Tue Dec 18, 2018 8:27 pm

deputy dawg wrote:
Dell Latitude E7440 using our standard Windows 10 image....I eventually came across the solution in this video: https://www.youtube.com/watch?v=00xRSqyGnks (no sound)....Removing a screw underneath the keyboard fixed the problem. As soon as I did that the CPU started performing normally, and the guy who made the video claims he has fixed over 450 of these Latitudes this way with no side effects. I'm sure there is a perfectly logical explanation for this behavior, but who would have ever thought a factory-installed screw could cause such a specific issue?

Someone must have hit the infinite improbability drive, because you have landed in the portion of space where I have an autopsied E7440 carcass in the e-waste bin. Here is the area identified in the video:

Image

My best guess is that Dell designed this unit to a target size and weight and made cost-cutting sacrifices on the physical stress analysis. For example, a lot of these E7440s have a cracked bezel at the top of the keyboard, in-line with a hidden screw mount under the keyboard that indirectly secures the bezel to the bottom pan via the hinge steel. It is near the mounts for the left screen hinge, and the bottom-pan on the left side has less structure than the right due to the cutout for the cooling fan assembly. So the pan overflexes on the left side and the plastic bezel eventually fails at that point.

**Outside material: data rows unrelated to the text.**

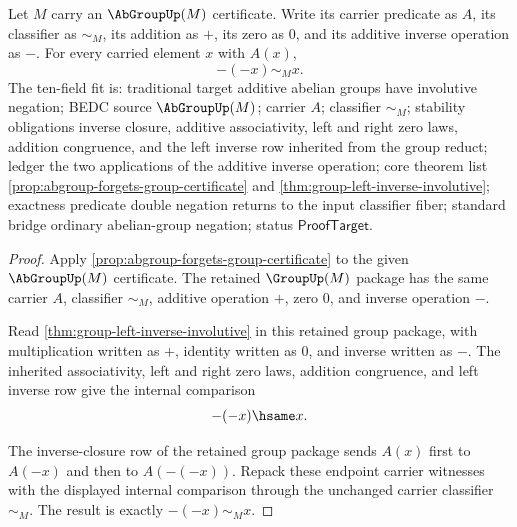 
\begin{theorem}
\label{thm:abgroup-additive-negation-involutive}
Let $M$ carry an $\AbGroupUp(M)$ certificate. Write its carrier predicate as
$A$, its classifier as $\sim_M$, its addition as $+$, its zero as $0$, and its
additive inverse operation as $-$. For every carried element $x$ with $A(x)$,
$$
-(-x)\sim_M x.
$$
The ten-field fit is: traditional target additive abelian groups have
involutive negation; BEDC source $\AbGroupUp(M)$; carrier $A$; classifier
$\sim_M$; stability obligations inverse closure, additive associativity, left
and right zero laws, addition congruence, and the left inverse row inherited
from the group reduct; ledger the two applications of the additive inverse
operation; core theorem list \autoref{prop:abgroup-forgets-group-certificate}
and \autoref{thm:group-left-inverse-involutive}; exactness predicate double
negation returns to the input classifier fiber; standard bridge ordinary
abelian-group negation; status $\mathsf{ProofTarget}$.
\end{theorem}
\begin{proof}
Apply \autoref{prop:abgroup-forgets-group-certificate} to the given
$\AbGroupUp(M)$ certificate. The retained $\GroupUp(M)$ package has the same
carrier $A$, classifier $\sim_M$, additive operation $+$, zero $0$, and inverse
operation $-$.

Read \autoref{thm:group-left-inverse-involutive} in this retained group
package, with multiplication written as $+$, identity written as $0$, and
inverse written as $-$. The inherited associativity, left and right zero laws,
addition congruence, and left inverse row give the internal comparison
$$
-(-x)\hsame x.
$$

The inverse-closure row of the retained group package sends $A(x)$ first to
$A(-x)$ and then to $A(-(-x))$. Repack these endpoint carrier witnesses with
the displayed internal comparison through the unchanged carrier classifier
$\sim_M$. The result is exactly $-(-x)\sim_M x$.
\end{proof}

Here, as you can see from the pictures, the retention spring for the battery clip attaches next to the post supporting the problem screw. There's probably another stress point there and over time it warps the motherboard slightly and causes some kind of fault, which it then relieved when the screw is removed. Top side (under the keyboard shield) has a few SMT devices close by, bottom side (by the post) is fairly clear, no meaningful damage visible. It's not obvious to me what the exact failure mechanism is, but there you go.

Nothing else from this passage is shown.